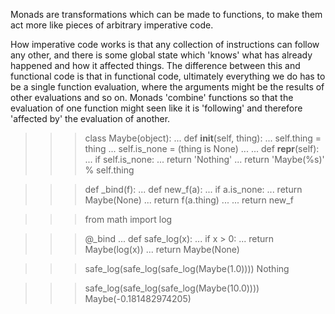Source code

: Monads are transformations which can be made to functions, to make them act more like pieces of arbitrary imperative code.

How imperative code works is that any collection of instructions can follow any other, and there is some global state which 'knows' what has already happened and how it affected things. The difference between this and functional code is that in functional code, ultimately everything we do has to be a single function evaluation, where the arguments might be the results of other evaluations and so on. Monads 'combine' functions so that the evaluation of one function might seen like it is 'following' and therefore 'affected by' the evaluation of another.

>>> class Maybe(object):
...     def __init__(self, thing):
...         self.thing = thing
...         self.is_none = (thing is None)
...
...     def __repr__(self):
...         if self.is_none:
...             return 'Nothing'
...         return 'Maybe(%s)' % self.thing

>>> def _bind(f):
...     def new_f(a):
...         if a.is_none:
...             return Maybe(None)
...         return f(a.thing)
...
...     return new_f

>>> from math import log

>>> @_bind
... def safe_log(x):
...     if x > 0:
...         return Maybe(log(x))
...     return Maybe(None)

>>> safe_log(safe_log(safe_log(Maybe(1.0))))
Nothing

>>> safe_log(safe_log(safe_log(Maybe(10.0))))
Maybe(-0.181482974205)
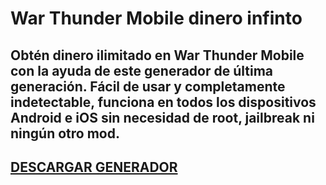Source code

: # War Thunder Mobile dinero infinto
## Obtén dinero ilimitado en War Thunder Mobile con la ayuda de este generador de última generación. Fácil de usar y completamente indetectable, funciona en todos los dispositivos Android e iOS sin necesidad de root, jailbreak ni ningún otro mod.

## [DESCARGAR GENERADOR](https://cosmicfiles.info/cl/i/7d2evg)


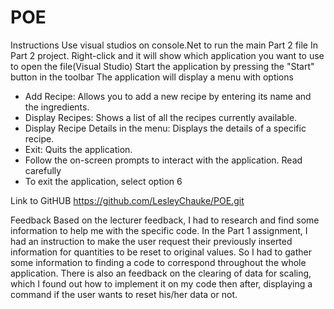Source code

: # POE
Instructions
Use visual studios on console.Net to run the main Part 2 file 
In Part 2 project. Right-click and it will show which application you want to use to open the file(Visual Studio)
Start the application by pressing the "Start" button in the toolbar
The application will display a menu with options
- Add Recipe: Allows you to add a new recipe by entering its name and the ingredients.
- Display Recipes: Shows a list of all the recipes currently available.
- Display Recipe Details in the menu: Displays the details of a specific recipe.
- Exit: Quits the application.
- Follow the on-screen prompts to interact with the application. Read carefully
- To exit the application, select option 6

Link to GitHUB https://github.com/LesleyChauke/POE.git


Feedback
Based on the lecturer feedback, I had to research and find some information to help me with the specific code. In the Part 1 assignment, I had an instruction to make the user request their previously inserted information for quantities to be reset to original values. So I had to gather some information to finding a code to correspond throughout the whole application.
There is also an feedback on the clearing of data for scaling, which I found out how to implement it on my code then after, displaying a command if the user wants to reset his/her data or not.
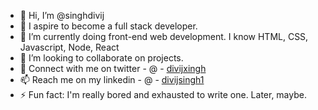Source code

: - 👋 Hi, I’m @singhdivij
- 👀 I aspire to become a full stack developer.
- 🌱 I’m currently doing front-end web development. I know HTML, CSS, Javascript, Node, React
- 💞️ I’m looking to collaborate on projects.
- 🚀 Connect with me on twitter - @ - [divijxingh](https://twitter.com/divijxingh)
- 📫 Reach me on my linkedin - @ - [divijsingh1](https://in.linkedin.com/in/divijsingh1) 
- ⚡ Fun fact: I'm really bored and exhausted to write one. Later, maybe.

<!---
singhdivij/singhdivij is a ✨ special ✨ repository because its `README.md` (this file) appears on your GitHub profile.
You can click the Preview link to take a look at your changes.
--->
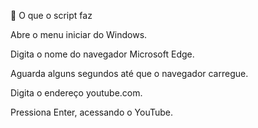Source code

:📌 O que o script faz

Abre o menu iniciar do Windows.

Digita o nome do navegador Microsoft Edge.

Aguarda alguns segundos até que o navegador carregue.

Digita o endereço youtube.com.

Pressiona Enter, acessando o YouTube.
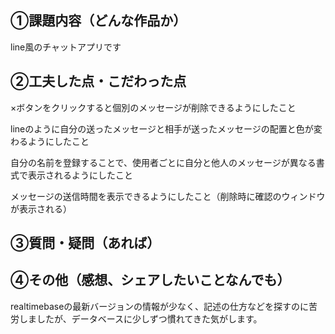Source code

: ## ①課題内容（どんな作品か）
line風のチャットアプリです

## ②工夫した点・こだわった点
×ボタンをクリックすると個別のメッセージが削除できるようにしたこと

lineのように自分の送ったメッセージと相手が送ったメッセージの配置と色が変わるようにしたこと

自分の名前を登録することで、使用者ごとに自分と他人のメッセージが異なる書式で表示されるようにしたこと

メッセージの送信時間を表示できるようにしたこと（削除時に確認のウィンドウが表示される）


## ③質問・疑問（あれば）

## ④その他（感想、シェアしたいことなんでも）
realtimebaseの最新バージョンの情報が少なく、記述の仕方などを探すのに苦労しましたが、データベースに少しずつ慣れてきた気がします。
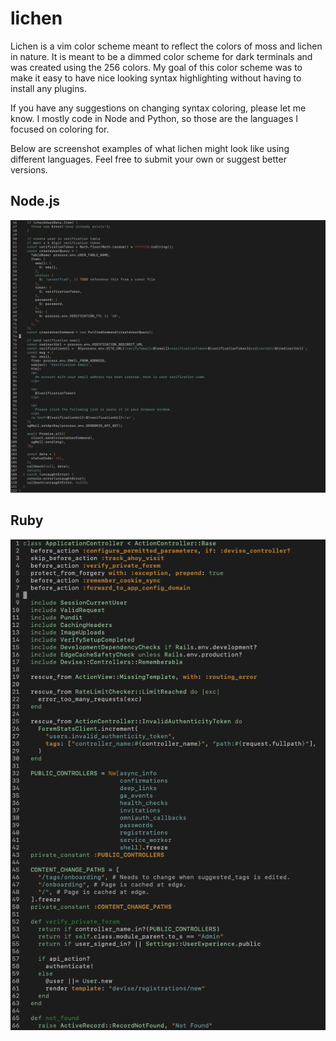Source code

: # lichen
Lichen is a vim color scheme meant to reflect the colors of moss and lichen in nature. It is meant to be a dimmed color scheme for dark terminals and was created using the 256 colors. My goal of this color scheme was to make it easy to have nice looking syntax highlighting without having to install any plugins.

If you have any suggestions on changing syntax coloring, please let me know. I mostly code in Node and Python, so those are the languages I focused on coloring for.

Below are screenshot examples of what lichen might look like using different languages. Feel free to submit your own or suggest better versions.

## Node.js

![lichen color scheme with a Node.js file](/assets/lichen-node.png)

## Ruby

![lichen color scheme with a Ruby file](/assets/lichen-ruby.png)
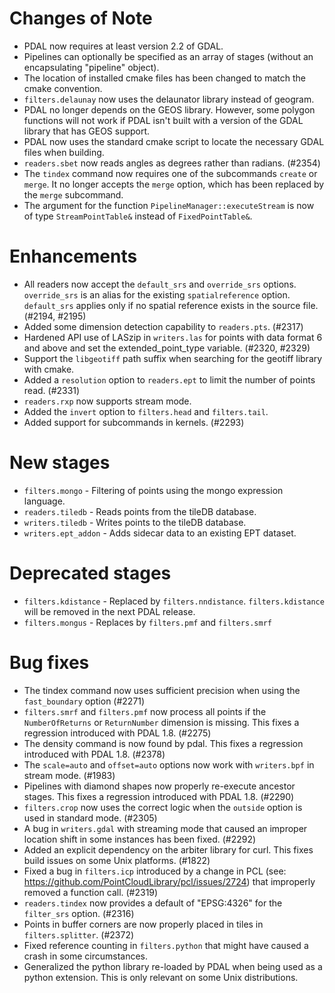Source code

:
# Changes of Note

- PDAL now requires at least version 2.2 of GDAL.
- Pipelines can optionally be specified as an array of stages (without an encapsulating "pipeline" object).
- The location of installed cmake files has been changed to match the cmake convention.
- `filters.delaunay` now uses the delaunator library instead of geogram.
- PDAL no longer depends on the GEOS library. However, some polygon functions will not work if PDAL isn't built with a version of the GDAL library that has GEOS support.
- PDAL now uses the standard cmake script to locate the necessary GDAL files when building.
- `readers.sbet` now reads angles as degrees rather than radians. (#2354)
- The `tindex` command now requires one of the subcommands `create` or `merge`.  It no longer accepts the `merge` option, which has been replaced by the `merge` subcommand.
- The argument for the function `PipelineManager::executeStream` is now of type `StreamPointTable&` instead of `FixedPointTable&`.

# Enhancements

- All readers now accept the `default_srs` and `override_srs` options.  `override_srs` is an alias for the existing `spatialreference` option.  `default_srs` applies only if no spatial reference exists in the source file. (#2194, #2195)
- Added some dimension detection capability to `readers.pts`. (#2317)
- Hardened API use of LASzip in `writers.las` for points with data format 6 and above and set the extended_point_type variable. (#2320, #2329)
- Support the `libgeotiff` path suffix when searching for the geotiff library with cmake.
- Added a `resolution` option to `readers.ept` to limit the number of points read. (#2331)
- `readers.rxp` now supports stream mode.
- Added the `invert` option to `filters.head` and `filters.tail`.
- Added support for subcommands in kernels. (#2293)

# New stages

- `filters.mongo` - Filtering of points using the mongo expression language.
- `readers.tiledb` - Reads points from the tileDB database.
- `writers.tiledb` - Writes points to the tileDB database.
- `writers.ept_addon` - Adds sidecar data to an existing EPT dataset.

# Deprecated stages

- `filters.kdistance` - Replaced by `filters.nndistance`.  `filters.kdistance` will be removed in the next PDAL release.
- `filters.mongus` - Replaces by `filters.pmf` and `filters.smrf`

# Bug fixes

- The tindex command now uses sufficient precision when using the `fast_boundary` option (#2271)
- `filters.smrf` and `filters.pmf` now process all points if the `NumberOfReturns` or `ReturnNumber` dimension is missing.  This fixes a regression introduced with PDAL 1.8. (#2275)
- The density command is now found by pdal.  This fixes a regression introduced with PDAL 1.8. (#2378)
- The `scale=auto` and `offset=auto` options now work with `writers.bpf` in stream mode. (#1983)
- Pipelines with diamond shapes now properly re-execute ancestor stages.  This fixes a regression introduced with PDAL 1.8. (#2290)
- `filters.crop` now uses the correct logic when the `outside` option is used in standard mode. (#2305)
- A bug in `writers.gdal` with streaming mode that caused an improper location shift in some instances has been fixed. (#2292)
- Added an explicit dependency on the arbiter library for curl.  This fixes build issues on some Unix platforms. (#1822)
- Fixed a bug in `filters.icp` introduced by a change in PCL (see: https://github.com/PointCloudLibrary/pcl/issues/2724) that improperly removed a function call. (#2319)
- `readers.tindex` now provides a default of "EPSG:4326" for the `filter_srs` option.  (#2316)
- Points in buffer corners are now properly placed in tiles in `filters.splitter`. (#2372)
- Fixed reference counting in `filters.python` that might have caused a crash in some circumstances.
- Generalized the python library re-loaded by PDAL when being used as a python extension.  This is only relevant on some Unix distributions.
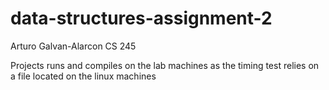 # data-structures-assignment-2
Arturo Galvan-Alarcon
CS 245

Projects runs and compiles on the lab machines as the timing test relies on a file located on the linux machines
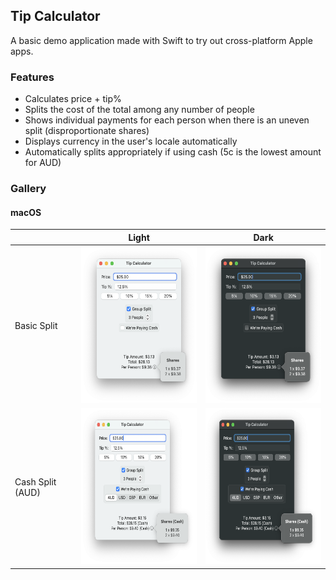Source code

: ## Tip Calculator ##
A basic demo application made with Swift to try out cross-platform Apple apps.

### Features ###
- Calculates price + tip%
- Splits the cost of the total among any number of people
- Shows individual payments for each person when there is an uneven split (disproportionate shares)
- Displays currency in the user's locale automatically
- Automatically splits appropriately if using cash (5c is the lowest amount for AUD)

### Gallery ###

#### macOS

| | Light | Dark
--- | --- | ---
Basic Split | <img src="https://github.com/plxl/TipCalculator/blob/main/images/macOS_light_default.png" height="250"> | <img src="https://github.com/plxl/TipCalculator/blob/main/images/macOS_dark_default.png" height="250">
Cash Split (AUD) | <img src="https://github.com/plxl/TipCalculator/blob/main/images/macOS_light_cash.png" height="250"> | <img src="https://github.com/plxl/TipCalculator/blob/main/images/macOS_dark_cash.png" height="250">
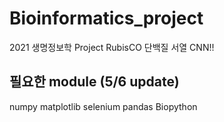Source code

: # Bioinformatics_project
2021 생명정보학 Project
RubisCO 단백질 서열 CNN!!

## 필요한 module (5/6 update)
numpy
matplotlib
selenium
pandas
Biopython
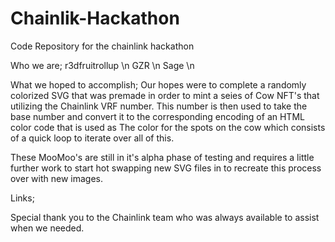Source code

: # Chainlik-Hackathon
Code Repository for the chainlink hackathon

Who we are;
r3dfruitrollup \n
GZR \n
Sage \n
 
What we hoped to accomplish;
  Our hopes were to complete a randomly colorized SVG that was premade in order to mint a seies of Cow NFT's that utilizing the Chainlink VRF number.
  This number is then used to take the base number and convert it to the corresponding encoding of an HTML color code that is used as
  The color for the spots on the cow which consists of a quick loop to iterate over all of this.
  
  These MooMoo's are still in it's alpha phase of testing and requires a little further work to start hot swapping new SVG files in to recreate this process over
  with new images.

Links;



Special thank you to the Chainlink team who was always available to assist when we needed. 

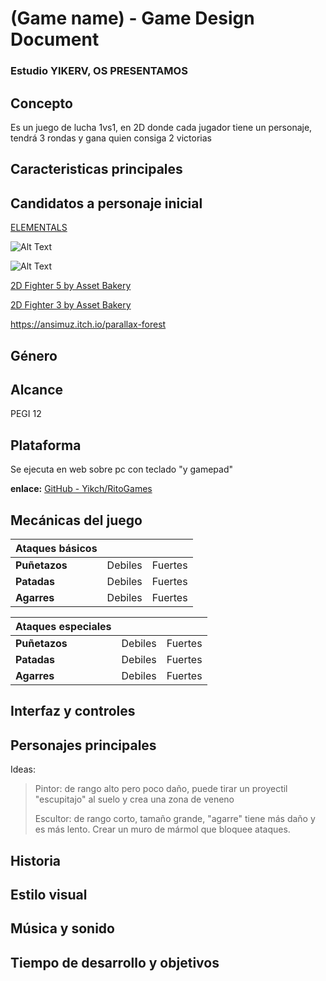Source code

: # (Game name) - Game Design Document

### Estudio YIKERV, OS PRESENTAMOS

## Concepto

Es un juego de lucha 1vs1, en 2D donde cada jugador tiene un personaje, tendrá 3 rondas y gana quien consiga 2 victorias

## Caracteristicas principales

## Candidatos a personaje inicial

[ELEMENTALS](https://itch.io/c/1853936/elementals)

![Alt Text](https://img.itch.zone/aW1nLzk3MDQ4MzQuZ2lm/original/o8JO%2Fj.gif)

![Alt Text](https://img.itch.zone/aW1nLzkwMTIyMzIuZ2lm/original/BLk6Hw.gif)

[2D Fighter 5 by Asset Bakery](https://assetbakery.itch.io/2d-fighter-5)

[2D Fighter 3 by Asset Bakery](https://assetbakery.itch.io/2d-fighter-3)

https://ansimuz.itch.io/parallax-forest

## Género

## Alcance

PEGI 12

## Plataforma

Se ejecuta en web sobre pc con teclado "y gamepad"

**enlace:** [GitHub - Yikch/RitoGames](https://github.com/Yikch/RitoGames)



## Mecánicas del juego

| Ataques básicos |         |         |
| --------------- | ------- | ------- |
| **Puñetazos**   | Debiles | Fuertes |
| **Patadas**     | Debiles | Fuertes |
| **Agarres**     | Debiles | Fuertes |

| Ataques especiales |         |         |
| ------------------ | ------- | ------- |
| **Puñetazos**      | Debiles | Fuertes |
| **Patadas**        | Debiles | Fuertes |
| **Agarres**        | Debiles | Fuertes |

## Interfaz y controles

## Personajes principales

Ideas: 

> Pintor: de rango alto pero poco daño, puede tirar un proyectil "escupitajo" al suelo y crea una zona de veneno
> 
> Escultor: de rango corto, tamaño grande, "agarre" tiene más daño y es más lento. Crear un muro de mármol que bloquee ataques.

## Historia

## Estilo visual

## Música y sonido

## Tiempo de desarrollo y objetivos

====

_REQUIREMENT_:
Wherever the word "Agarres" appears in the listing above, copy that line.

_TASK ANSWER_:
| **Agarres**     | Debiles | Fuertes |
| **Agarres**        | Debiles | Fuertes |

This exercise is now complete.